天福五年冬,汴梁城落了第一场雪。
竹里馆的后院西厢房里,炭火烧得正旺,房间里全是药味。
司裴赫躺在榻上,额头上沁着细密的汗珠,脸色苍白却带着坚毅。
夫人,用力!再用力!稳婆在一旁低声催促。
青竹站在门外,来回踱步,全然没了平日里的从容镇定。
他一身便服袖口攥得皱皱巴巴,头发也乱糟糟的,显然已经好几日没顾上收拾自己。
竹少爷,您坐下歇会儿吧。周妈端来一碗热茶,心疼地劝道,夫人身体康健,这胎相稳当,不会有事的。

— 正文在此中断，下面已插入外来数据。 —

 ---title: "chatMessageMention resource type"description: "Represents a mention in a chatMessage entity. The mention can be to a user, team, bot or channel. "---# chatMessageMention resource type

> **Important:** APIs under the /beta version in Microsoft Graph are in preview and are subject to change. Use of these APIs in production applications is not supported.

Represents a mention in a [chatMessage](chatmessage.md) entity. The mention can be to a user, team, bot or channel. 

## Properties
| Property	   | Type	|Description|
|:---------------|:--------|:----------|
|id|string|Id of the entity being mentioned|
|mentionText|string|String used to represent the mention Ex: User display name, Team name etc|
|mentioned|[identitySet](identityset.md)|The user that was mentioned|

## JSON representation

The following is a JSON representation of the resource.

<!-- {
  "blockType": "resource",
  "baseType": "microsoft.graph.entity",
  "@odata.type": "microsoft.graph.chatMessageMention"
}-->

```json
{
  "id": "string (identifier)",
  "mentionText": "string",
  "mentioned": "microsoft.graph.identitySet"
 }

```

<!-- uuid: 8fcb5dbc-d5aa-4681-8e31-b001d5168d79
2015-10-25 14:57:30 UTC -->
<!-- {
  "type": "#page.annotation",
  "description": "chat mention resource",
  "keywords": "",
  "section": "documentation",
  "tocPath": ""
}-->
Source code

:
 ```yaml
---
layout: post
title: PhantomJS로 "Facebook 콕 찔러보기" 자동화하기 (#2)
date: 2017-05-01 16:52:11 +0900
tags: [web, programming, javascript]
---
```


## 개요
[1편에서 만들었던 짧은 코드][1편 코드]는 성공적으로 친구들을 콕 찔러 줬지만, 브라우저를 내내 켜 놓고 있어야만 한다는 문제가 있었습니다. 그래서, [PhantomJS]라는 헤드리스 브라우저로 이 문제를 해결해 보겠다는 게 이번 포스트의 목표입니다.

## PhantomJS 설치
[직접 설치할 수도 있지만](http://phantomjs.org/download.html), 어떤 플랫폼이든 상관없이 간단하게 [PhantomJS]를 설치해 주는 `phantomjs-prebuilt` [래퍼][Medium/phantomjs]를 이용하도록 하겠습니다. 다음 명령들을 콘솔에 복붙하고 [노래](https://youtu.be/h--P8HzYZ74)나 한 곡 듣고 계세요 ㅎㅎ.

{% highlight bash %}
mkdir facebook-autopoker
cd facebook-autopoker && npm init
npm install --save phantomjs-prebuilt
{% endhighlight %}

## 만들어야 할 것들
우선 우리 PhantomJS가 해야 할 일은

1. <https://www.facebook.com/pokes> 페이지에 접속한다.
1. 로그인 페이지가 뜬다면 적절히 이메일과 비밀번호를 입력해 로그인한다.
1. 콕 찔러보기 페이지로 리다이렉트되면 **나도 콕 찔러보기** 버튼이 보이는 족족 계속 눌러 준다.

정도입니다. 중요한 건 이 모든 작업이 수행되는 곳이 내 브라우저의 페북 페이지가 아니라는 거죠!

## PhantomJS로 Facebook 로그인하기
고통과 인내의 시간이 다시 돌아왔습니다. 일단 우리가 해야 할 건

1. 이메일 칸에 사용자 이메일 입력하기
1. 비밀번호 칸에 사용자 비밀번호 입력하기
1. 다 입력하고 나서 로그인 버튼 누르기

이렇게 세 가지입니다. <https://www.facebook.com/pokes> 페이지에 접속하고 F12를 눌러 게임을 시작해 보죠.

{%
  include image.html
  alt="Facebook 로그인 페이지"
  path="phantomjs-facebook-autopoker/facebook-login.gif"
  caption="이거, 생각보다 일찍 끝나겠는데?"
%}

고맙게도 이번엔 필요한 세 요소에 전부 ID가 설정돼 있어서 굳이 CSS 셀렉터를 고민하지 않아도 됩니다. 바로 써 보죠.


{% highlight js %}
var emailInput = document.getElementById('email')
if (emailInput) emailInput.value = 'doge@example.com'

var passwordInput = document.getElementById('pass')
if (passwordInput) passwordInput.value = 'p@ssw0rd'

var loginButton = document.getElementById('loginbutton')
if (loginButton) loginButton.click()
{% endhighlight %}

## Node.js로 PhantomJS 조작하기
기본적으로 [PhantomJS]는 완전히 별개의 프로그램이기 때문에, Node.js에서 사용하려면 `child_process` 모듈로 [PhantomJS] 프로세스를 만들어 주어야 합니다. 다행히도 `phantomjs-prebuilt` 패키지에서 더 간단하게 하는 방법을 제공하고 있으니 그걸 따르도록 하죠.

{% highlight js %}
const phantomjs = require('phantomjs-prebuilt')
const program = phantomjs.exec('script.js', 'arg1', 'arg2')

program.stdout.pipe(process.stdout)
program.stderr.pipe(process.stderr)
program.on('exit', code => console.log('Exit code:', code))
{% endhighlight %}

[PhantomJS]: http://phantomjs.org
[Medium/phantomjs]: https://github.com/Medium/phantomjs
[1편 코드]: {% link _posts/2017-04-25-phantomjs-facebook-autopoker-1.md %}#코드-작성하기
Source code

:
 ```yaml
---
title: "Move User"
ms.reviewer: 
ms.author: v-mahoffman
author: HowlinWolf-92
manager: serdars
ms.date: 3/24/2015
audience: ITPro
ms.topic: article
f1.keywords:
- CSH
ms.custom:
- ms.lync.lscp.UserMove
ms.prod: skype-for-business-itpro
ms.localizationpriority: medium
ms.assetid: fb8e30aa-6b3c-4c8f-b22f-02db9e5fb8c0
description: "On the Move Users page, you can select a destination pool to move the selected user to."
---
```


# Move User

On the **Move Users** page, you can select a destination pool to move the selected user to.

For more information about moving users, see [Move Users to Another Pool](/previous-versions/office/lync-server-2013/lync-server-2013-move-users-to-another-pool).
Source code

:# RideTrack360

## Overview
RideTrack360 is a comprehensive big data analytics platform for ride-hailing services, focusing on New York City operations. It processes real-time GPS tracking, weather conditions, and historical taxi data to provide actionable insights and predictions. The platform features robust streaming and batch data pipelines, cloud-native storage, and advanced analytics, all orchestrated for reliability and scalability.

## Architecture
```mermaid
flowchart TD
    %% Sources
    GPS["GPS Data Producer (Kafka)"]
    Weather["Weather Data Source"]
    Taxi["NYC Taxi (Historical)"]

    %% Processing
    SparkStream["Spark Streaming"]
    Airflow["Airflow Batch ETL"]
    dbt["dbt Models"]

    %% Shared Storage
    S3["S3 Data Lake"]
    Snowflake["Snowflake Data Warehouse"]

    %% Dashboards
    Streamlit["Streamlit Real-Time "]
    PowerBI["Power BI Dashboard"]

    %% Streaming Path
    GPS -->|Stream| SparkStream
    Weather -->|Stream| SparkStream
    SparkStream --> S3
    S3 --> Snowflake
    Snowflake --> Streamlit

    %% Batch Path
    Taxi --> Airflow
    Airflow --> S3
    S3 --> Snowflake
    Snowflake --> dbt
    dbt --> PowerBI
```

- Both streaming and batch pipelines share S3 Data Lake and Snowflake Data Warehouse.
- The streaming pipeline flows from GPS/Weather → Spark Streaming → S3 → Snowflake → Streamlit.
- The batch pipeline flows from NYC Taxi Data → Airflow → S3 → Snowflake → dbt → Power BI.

我坐不住……青竹接过茶碗,却一口没喝,只是紧紧攥在手里,都一个多时辰了,怎么还没动静?
青竹现在就像草原上的烦躁的孤狼,一刻不停的跺着步。
又过了半个时辰,屋里传来司裴赫撕心裂肺的喊叫声。
青竹满头大汗,嘶哑着声音问道:“周妈,这到底生不生得出来……”
青竹空有一身通玄的武艺,这件事上真是一点劲也使不上。
周妈一直看着厨房里的柴火,烧着热水,闻言安慰道:“竹少爷,女人生孩子……”
话音未落,屋内突然传来一声响亮的婴儿啼哭。
青竹手一抖,茶碗地摔在地上,碎成几瓣。
他一个箭步冲到门前,颤声问道:生了呀?
门吱呀一声开了,吴嬷嬷满脸喜色地探出头来:恭喜少爷,贺喜少爷!夫人生了,是个小少爷!母子平安!
青竹愣在原地,眼眶忽然有些发热。
他推开门,快步走到榻边。
司裴赫虚弱地躺在那里,脸色苍白如纸,却带着满足的微笑。
她怀里抱着一个襁褓,里面露出一张皱巴巴的小脸,吐着泡泡,还睁不开眼。
小裴……青竹顾不得污秽,半跪在榻边,握住她的手,声音都有些哽咽,辛苦你了。
看看他。司裴赫轻轻抚摸着怀里的孩子,大胖小子,哭声可响亮了。
青竹小心翼翼地接过孩子,双手都在微微发抖。
那小家伙闭着眼,小拳头攥得紧紧的,小嘴改成一张一合。
堂堂大真人,抱个孩子紧张什么?司裴赫虚弱地笑着调侃。
头一回抱嘛,从来没抱过,不会啊。青竹吸了吸鼻子,笨拙的让怀中的婴儿更舒服些。
再看看司裴赫,脸色苍白,嘴唇没有血色,青竹运起内劲轻轻一指点在她百会穴,一道精纯的先天气入体,司裴赫浑身就像泡在温泉里,说不出的舒坦,便昏昏睡去。
接生的嬷嬷从青竹手里接过婴儿,便去清洗。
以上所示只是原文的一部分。